DATA FOR PROCESSING>
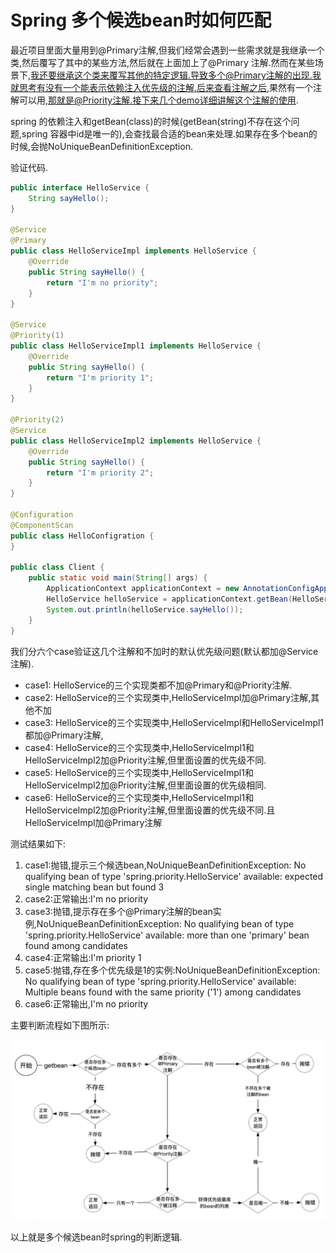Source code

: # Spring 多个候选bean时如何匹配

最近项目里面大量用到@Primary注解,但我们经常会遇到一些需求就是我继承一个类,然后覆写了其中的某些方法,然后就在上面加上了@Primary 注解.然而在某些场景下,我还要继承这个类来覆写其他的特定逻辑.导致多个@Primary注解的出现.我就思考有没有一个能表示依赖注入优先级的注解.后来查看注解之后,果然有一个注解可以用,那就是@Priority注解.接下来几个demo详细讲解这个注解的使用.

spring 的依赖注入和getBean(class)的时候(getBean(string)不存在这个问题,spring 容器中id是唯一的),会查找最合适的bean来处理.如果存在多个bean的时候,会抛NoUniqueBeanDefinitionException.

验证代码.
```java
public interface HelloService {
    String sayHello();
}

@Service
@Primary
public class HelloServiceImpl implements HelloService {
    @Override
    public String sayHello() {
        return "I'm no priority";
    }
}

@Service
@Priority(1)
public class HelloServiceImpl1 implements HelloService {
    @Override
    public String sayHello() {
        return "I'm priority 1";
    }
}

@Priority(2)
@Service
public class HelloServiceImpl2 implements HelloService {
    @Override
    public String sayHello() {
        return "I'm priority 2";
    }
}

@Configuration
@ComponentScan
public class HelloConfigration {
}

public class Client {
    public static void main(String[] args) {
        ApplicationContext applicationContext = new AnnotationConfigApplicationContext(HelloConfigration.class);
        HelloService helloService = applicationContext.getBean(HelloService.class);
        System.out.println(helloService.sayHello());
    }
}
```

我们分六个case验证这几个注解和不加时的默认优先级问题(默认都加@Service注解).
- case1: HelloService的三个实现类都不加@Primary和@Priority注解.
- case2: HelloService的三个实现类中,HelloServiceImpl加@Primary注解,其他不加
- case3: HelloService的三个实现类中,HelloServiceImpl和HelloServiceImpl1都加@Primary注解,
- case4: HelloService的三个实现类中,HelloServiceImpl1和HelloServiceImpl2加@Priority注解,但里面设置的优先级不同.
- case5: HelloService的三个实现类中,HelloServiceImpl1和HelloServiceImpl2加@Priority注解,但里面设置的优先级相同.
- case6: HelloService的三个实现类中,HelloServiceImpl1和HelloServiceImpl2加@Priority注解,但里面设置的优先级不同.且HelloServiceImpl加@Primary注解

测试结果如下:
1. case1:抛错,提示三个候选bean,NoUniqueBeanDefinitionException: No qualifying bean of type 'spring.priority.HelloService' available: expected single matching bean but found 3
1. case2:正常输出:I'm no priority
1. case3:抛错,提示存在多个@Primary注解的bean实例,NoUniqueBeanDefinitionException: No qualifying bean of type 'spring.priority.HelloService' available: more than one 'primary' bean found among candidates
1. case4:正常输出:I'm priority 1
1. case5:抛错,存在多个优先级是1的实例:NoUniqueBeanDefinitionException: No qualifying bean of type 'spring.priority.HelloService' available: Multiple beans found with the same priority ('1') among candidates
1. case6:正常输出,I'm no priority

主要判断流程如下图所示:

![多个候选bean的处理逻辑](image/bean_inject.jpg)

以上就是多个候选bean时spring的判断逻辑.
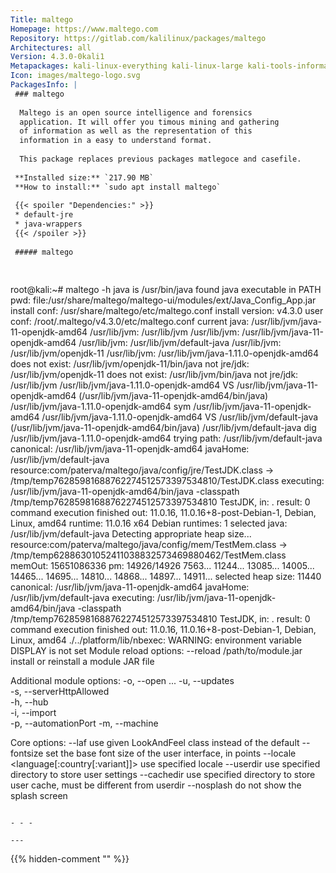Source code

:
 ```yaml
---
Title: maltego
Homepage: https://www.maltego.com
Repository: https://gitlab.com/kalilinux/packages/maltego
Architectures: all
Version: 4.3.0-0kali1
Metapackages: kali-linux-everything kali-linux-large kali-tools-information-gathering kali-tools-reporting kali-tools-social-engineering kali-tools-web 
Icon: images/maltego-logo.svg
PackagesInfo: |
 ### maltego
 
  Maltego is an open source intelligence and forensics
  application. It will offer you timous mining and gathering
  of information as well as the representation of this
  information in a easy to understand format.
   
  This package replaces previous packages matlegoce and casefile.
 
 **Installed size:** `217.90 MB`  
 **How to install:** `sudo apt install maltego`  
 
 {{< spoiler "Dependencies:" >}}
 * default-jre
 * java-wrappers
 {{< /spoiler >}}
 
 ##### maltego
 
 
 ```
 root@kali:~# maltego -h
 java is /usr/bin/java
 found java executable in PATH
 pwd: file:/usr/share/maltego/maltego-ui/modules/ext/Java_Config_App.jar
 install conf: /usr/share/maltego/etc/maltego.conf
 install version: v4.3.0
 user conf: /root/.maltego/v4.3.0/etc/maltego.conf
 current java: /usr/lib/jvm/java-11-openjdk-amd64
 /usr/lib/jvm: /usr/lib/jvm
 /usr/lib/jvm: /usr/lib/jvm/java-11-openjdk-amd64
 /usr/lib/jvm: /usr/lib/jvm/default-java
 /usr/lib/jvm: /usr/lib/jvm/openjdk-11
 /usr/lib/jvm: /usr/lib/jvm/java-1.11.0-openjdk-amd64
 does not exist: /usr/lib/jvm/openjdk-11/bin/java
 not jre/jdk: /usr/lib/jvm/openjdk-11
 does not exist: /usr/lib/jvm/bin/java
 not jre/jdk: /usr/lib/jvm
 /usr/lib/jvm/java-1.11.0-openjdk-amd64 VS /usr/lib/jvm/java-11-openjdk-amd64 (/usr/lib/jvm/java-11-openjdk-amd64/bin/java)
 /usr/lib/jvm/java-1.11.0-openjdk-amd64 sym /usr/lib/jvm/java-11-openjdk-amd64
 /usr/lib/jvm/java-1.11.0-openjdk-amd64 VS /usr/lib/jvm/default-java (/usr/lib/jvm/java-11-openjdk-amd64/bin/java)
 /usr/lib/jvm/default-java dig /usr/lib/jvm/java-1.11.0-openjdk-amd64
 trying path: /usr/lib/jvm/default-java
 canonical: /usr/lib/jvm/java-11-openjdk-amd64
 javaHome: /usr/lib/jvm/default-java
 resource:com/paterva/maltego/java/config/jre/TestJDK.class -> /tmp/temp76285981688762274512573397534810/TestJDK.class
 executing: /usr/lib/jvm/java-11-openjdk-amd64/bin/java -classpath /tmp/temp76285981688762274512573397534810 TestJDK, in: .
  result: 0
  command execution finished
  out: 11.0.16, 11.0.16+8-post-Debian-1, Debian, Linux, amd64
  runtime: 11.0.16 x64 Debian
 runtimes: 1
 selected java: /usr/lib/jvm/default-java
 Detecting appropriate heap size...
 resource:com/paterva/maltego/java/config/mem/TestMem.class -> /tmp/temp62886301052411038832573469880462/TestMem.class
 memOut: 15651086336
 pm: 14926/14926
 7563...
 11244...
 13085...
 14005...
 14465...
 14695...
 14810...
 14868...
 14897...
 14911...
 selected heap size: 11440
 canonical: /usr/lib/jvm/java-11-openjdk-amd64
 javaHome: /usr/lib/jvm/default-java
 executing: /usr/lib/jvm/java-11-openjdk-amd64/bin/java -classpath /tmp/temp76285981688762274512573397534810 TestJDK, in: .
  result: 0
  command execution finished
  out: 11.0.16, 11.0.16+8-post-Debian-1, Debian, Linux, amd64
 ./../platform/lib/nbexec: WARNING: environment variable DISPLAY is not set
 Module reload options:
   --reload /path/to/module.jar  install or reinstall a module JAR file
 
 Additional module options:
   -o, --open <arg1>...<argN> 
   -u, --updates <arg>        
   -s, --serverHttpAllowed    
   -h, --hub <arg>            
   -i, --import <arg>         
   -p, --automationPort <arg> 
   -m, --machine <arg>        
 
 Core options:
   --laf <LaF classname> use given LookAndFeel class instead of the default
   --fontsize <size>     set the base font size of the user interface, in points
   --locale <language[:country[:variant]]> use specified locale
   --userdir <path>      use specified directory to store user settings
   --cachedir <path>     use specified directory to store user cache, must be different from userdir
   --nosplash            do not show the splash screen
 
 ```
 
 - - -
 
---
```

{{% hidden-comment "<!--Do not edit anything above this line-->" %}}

TASK OBJECTIVE>
In the entries above, find lines with "available" and copy each.

OUTPUT FOR THIS TASK>
1. case1:抛错,提示三个候选bean,NoUniqueBeanDefinitionException: No qualifying bean of type 'spring.priority.HelloService' available: expected single matching bean but found 3
1. case3:抛错,提示存在多个@Primary注解的bean实例,NoUniqueBeanDefinitionException: No qualifying bean of type 'spring.priority.HelloService' available: more than one 'primary' bean found among candidates
1. case5:抛错,存在多个优先级是1的实例:NoUniqueBeanDefinitionException: No qualifying bean of type 'spring.priority.HelloService' available: Multiple beans found with the same priority ('1') among candidates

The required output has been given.